Washington: Amid deepening diplomatic
stand-off, US President Barack Obama on Tuesday asked Pakistan to
follow the Vienna Convention and release American diplomat
Raymond Davis, who is facing trial on murder charges.
"With respect to Mr Davis, our diplomat in Pakistan,
we`ve got a very simple principle here that every country in
the world that is party to the Vienna Convention on Diplomatic
Relations has upheld in the past and should uphold in the
future", Obama told reporters at a news conference.
"If our diplomats are in another country, then they
are not subject to that country`s local prosecution. We
respect it with respect to diplomats who are here. We expect
Pakistan, that`s a signatory and recognize Mr Davis as a
diplomat, to abide by the same convention", Obama said in
response to a question.
Obama, however, refrained from giving details of
Administration’s specific conversation with the Pakistani
Government but said he is very firm about this.

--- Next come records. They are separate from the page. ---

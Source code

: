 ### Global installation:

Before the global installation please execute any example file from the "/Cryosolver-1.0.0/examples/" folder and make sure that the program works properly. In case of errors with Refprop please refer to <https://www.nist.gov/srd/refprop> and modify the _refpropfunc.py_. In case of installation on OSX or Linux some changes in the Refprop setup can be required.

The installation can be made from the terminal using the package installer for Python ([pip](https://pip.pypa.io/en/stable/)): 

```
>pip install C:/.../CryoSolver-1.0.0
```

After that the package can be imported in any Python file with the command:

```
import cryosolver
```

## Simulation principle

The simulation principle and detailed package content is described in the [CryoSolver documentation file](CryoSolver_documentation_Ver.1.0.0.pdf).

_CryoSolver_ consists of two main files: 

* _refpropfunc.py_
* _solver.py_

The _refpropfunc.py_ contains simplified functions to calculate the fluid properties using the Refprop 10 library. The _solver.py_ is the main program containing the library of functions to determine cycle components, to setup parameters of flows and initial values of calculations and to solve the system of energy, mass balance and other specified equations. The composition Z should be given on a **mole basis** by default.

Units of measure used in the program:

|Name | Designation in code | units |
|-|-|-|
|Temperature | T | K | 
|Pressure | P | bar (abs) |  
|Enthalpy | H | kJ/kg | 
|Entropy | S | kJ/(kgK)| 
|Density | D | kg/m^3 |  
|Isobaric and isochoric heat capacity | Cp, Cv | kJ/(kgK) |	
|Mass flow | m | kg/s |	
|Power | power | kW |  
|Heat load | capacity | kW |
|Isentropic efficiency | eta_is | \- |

36-year-old Davis was arrested in Lahore on January 27
after he shot down in a Lahore market two Pakistani men,
who he said were trying to rob him. The US has been demanding
immediate release of Davis arguing that he enjoys diplomatic
immunity, which has been denied by Pakistan.
"The reason this is an important principle as if it
starts being fair game on our ambassadors around the world,
including in dangerous places where we may have differences
with those governments, and our ambassadors or our various
embassy personnel are having to deliver tough messages to
countries where we disagree with them on X, Y, Z, and they
start being vulnerable to prosecution locally, that`s
untenable. It means they can`t do their job", Obama said when
asked why US is pushing too much on Pakistan which has a weak
government right now.
"We respect these conventions and every country should
as well. So we`re going to be continuing to work with the
Pakistani government to get this person released", he said.
Noting that "a couple of Pakistanis were killed in a
incident between Davis in Pakistan", Obama said, "Obviously,
we`re concerned about the loss of life. We`re not callous
about that. But there`s a broader principle at stake that I
think we have to uphold."
Obama`s firm message on Pakistan came a day after he
dispatched Senator John Kerry, Chairman of the Senate Foreign
Relations Committee, to talk with the Pakistani leadership on
the issue and overall relationship in recent weeks, which has
strained after Islamabad refused to release Davis.
The United Sates over the weekend announced to
postpone the tri-lateral meeting involving Pakistan and
Pakistan scheduled later this month. The US is now going ahead
with its meeting with Afghanistan from February 23 to 25.